MemHive: sharing immutable data between Python subinterpreters

Immutable data makes concurrent access easier, since it eliminates the data-race conditions that can plague multithreaded programs. At PyCon 2024, Yury Selivanov introduced an early-stage project called MemHive, which uses Python subinterpreters and immutable data to overcome the problems of thread serialization that are caused by the language's Global Interpreter Lock (GIL). Recent developments in the Python world have opened up different strategies for avoiding the longstanding problems with the GIL.

Selivanov began by displaying the output of top showing what was running on his laptop, which consisted of a single Python process running ten asyncio event loops. Each event loop was running concurrently in its own thread and they were saturating the ten CPU cores that his laptop has. They were sharing a single mapping data structure (i.e. similar to a dictionary) between them to exchange values; the mapping had one million keys and values.

Fast services

If you want to build a fast Python service, he asked, how do you do it? You can use asyncio in a single Python process and that will allow servicing lots of requests, but on a 64-core server, "this will make it sad" because it can only use one core. Another possibility is multiprocess, which "is battle-tested [and] industry-standard", but sharing data via a database adds latency; sharing in memory is always going to be faster, but processes do not share their address space. Another alternative is to use threads; "if you have a galaxy brain, if you know how to control threads, if you know how to write thread-safe code, maybe you can do that—except in Python we have GIL".

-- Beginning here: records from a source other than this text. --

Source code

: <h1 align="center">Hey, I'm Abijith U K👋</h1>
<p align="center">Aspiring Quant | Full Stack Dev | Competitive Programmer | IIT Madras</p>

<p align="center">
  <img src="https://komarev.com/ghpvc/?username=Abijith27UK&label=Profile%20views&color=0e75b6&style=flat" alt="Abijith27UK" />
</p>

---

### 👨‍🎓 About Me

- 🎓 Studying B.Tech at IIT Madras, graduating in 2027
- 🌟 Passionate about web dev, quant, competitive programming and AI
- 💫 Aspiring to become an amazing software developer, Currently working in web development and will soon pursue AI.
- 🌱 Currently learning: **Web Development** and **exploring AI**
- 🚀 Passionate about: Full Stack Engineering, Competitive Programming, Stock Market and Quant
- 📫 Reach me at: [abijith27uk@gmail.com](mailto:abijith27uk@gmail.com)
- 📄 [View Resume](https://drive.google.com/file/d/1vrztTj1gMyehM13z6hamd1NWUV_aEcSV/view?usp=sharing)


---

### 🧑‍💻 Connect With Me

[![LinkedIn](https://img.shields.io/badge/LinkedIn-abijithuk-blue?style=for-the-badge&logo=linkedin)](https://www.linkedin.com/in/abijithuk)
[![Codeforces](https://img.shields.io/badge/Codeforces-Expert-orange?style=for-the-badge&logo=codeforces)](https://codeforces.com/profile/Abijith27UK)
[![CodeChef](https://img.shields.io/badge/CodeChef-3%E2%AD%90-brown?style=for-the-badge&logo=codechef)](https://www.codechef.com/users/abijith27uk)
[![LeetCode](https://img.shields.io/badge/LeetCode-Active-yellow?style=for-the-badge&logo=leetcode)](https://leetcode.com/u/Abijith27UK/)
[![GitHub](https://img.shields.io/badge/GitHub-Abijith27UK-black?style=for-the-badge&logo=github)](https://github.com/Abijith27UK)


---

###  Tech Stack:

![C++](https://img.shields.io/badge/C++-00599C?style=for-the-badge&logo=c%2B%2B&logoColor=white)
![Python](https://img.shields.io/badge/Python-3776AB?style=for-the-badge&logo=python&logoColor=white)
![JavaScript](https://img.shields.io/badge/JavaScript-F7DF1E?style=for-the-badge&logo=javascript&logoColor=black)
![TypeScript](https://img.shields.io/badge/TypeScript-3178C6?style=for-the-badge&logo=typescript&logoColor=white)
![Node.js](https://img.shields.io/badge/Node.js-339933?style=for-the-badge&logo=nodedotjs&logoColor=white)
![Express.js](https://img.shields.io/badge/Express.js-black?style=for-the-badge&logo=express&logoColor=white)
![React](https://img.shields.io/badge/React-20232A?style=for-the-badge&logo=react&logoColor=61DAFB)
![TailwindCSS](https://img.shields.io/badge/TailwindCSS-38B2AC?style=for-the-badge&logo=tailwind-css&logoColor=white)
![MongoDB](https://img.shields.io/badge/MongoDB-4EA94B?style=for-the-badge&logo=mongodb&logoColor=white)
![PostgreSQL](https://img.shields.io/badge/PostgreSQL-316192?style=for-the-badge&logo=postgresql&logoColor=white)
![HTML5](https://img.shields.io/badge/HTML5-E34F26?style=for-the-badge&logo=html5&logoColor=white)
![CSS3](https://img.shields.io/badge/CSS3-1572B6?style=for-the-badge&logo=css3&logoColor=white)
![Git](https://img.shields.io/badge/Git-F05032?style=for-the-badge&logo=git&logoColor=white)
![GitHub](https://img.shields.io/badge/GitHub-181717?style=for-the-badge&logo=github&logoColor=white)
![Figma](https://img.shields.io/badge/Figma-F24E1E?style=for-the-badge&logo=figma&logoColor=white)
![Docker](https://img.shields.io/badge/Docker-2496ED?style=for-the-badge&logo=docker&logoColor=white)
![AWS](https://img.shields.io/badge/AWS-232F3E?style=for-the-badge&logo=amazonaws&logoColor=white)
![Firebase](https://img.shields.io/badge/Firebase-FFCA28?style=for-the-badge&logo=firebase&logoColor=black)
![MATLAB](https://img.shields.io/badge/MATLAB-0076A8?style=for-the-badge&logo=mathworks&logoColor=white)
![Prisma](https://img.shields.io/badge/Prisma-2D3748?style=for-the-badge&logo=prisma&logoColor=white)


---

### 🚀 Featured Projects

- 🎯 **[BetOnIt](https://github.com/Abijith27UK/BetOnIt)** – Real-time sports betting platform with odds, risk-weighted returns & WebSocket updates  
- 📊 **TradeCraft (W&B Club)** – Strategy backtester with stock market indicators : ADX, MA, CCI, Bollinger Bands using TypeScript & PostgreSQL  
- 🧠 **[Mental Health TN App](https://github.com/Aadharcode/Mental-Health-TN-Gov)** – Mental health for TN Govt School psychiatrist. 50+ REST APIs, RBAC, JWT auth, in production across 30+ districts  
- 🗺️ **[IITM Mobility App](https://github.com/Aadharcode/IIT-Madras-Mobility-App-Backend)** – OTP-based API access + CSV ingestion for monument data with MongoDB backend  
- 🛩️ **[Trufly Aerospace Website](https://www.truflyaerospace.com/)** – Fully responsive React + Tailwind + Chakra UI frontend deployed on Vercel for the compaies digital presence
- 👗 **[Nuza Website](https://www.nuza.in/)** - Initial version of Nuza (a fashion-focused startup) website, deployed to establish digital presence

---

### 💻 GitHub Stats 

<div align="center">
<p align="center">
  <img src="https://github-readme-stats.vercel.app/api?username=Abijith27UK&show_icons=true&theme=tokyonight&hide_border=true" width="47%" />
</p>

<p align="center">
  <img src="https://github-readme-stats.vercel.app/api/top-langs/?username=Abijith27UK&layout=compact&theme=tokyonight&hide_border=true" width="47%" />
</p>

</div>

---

He asked how many attendees wanted to see the GIL be removed; when faced with the large number of hands up, he said that he might be in the wrong room because "I actually kind of like GIL". He believes that "the complexity of multithreaded programming is absolutely ridiculous". The GIL makes that moot, currently, but there is an effort to remove it, though it will likely take a couple of years for that work to stabilize and for all of the ecosystem to be compatible with it, he said.

"So what do we do now?" He suggested that subinterpreters, which fairly recently each got their own GIL, might be the right approach. Subinterpreters run completely independently of each other and cannot exchange anything between them, "except some very primitive information". But this mechanism actually allows for parallel execution in a single Python process. In addition, the subinterpreters all share the same memory space.

One could imagine an architecture where there is one main subinterpreter that has a pool of worker subinterpreters; perhaps there would be queues that are used to transmit work to these workers. But, in order to send data to those workers, the Python objects need to be serialized using, say, pickle, which is slow, Selivanov said.

So there is a need to avoid using pickle. He asked: "What if there was a way to actually have safe shared state" so that all of the subinterpreters can access it efficiently? He built the MemHive library to provide that functionality. It has three levels of API; level one provides a simple protocol with just a few functions, which allows sending data across the subinterpreter boundary, while level two is at a higher level, adding queues and synchronization primitives. Level three is an "asyncio bridge", which he showed briefly in an example.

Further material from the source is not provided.